7.5 Sclerotherapy Technique

As with any medical intervention, a thorough informed consent is required outlining the risks and benefits of the proposed procedure. It is important to stress the realistic goals of treatment and to explain from the outset that short- and medium-term follow-up sessions may be required. Specific complications related to injection sclerotherapy should be discussed (see later). Increasing the concentration and volume of administered sclerosant will increase the likelihood of treatment success; however, the risk of complications also rises. Ideally, the minimum concentration and volume of agent should be delivered to cause irreversible vascular damage while sparing the surrounding tissues.

7.5.1 Liquid Sclerotherapy for Reticular Veins and Telangiectasias

Technique

Most practitioners advise against shaving the treatment area on the day of the procedure because this may lead to stinging on application of alcohol-based antiseptic solutions. Application of moisturizing cream is also discouraged as it renders the skin slippery and difficult to make taut during vein cannulation. ⁶ Photographs should be taken of the lower extremities to act as a baseline prior to initiation of a treatment regimen. The treated body part should be placed in a horizontal position as gravity-aided dilatation is not needed in treatment of reticular or telangiectatic veins (and may worsen intravascular thrombosis). It is very helpful to use an adjustable tilt table which allows positioning of the patient at a comfortable height for the operator but also to have the ability to place the patient in Trendelenburg’s or reverse Trendelenburg’s position as required. The area is cleansed using an alcohol wipe, which in addition to an antiseptic effect also renders the skin somewhat more transparent and may even cause a degree of vasodilatation. ⁶ Many operators find the use of magnification with or without polarized light greatly beneficial in visualization of small telangiectasias and reticular veins ( ▶ Fig. 7.1).

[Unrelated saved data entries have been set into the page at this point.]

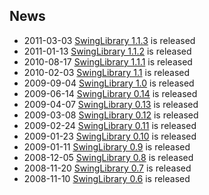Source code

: ## News ##
  * 2011-03-03 [SwingLibrary 1.1.3](http://code.google.com/p/robotframework-swinglibrary/wiki/ReleaseNotes#SwingLibrary_1.1.3) is released
  * 2011-01-13 [SwingLibrary 1.1.2](http://code.google.com/p/robotframework-swinglibrary/wiki/ReleaseNotes#SwingLibrary_1.1.2) is released
  * 2010-08-17 [SwingLibrary 1.1.1](http://code.google.com/p/robotframework-swinglibrary/wiki/ReleaseNotes#SwingLibrary_1.1.1) is released
  * 2010-02-03 [SwingLibrary 1.1](http://code.google.com/p/robotframework-swinglibrary/wiki/ReleaseNotes#SwingLibrary_1.1) is released
  * 2009-09-04 [SwingLibrary 1.0](http://code.google.com/p/robotframework-swinglibrary/wiki/ReleaseNotes#SwingLibrary_1.0) is released
  * 2009-06-14 [SwingLibrary 0.14](http://code.google.com/p/robotframework-swinglibrary/wiki/ReleaseNotes#SwingLibrary_0.14) is released
  * 2009-04-07 [SwingLibrary 0.13](http://code.google.com/p/robotframework-swinglibrary/wiki/ReleaseNotes#SwingLibrary_0.13) is released
  * 2009-03-08 [SwingLibrary 0.12](http://code.google.com/p/robotframework-swinglibrary/wiki/ReleaseNotes#SwingLibrary_0.12) is released
  * 2009-02-24 [SwingLibrary 0.11](http://code.google.com/p/robotframework-swinglibrary/wiki/ReleaseNotes#SwingLibrary_0.11) is released
  * 2009-01-23 [SwingLibrary 0.10](http://code.google.com/p/robotframework-swinglibrary/wiki/ReleaseNotes#SwingLibrary_0.10) is released
  * 2009-01-11 [SwingLibrary 0.9](http://code.google.com/p/robotframework-swinglibrary/wiki/ReleaseNotes#SwingLibrary_0.9) is released
  * 2008-12-05 [SwingLibrary 0.8](http://code.google.com/p/robotframework-swinglibrary/wiki/ReleaseNotes#SwingLibrary_0.8) is released
  * 2008-11-20 [SwingLibrary 0.7](http://code.google.com/p/robotframework-swinglibrary/wiki/ReleaseNotes#SwingLibrary_0.7) is released
  * 2008-11-10 [SwingLibrary 0.6](http://code.google.com/p/robotframework-swinglibrary/wiki/ReleaseNotes#SwingLibrary_0.6) is released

Fig. 7.1 Telangiectatic vein appearance using polarized light.

(Reprinted with permission from Syris Scientific.)

The use of small caliber (30 G) needles is advised to minimize trauma to the vein wall. Some authors advocate the use of even smaller (32–33 G) needles for very small vessels, but such needles tend to bend easily. ³¹ The needle is connected to either a 3 or 1 mL syringe, sometimes via a short segment of kink resistant connecting tubing. It should be remembered that much higher pressures are generated with use of small-volume syringes and care must be taken to avoid vessel injury and extravasation. As a general rule, the telangiectatic vessel should be injected slowly and with the least force required to fill the vessel lumen. Gentle tension should be applied to the skin to stabilize the target vessel. As telangiectasias lie within the dermis, it is important to be as superficial as possible. Most practitioners find it helpful to bend the needle slightly and to enter the vessel with the bevel facing upward, almost parallel to the skin surface ( ▶ Fig. 7.2). Some physicians advocate injection of a minute amount of air to confirm intravascular position prior to injection of sclerosant, the so-called air block technique. ³² Alternatively, aspiration of a small amount of blood and rapid linear blanching of the target vein on injection of sclerosant also indicates satisfactory intravascular position. Generalized, nonlinear whitening of the tissue or burning pain is indicative of extravascular position of the needle, and injection should be stopped immediately.